World Mental Health Day
Sometimes we say we are fine, when we are not. World Mental Health Day is on 10 October every year. This day has overall aim of raising awareness of mental health issues around the world and creating positive changes that support and improve mental health.
Most people suffering with mental health problems report being misunderstood by family members, shunned and ignored by friends, work colleagues and health professionals, called names and much worse by neighbours.
Stigma is the perception that a certain attribute such as suffering from mental health problems makes a person unacceptably different from others, leading to prejudice and discrimination against them.

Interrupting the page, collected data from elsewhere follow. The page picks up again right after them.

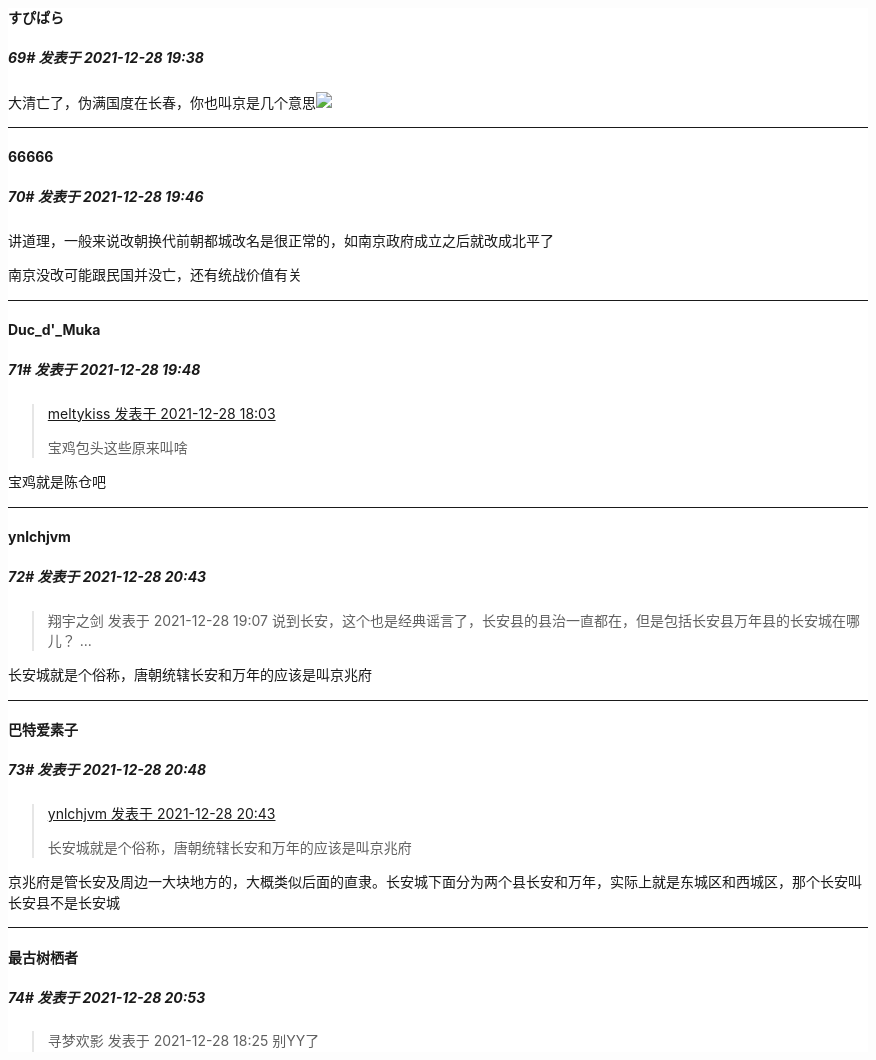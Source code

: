 ####  すぴぱら  
##### 69#       发表于 2021-12-28 19:38

大清亡了，伪满国度在长春，你也叫京是几个意思<img src="https://static.saraba1st.com/image/smiley/face2017/028.png" referrerpolicy="no-referrer">



*****

####  66666  
##### 70#       发表于 2021-12-28 19:46

讲道理，一般来说改朝换代前朝都城改名是很正常的，如南京政府成立之后就改成北平了

南京没改可能跟民国并没亡，还有统战价值有关

*****

####  Duc_d'_Muka  
##### 71#       发表于 2021-12-28 19:48

<blockquote><a href="httphttps://bbs.saraba1st.com/2b/forum.php?mod=redirect&amp;goto=findpost&amp;pid=54078387&amp;ptid=2044536" target="_blank">meltykiss 发表于 2021-12-28 18:03</a>

宝鸡包头这些原来叫啥</blockquote>
宝鸡就是陈仓吧



*****

####  ynlchjvm  
##### 72#       发表于 2021-12-28 20:43

<blockquote>翔宇之剑 发表于 2021-12-28 19:07
说到长安，这个也是经典谣言了，长安县的县治一直都在，但是包括长安县万年县的长安城在哪儿？ ...</blockquote>
长安城就是个俗称，唐朝统辖长安和万年的应该是叫京兆府



*****

####  巴特爱素子  
##### 73#       发表于 2021-12-28 20:48

<blockquote><a href="httphttps://bbs.saraba1st.com/2b/forum.php?mod=redirect&amp;goto=findpost&amp;pid=54080209&amp;ptid=2044536" target="_blank">ynlchjvm 发表于 2021-12-28 20:43</a>

长安城就是个俗称，唐朝统辖长安和万年的应该是叫京兆府</blockquote>
京兆府是管长安及周边一大块地方的，大概类似后面的直隶。长安城下面分为两个县长安和万年，实际上就是东城区和西城区，那个长安叫长安县不是长安城

*****

####  最古树栖者  
##### 74#       发表于 2021-12-28 20:53

<blockquote>寻梦欢影 发表于 2021-12-28 18:25
别YY了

Mental health stigma and discrimination prevent people from seeking help which often delays treatment and impair recovery. Stigma often creates isolation. Stigma excludes people from day-to- day activities and makes it hard to build relationships. It can stop people getting or keeping jobs.
Why do employees feel that they can’t talk about their own mental health at work?
56% of UK adults said they would not hire someone with depression.
It is perhaps not surprising, therefore,
that less than half of employees say they would feel able to talk openly with their line manager if they were suffering from stress and why only 11% of employees have discussed a recent mental health problem with their line manager.
A quarter of people have considered resigning due to stress.
35% of people think they would be less likely to get a promotion if they have depression.
What are we doing?
This week we have completed some activities as a company to raise awareness. We have learnt how common mental health problems are. We have also debunked some of the myths that mental health conditions might hold.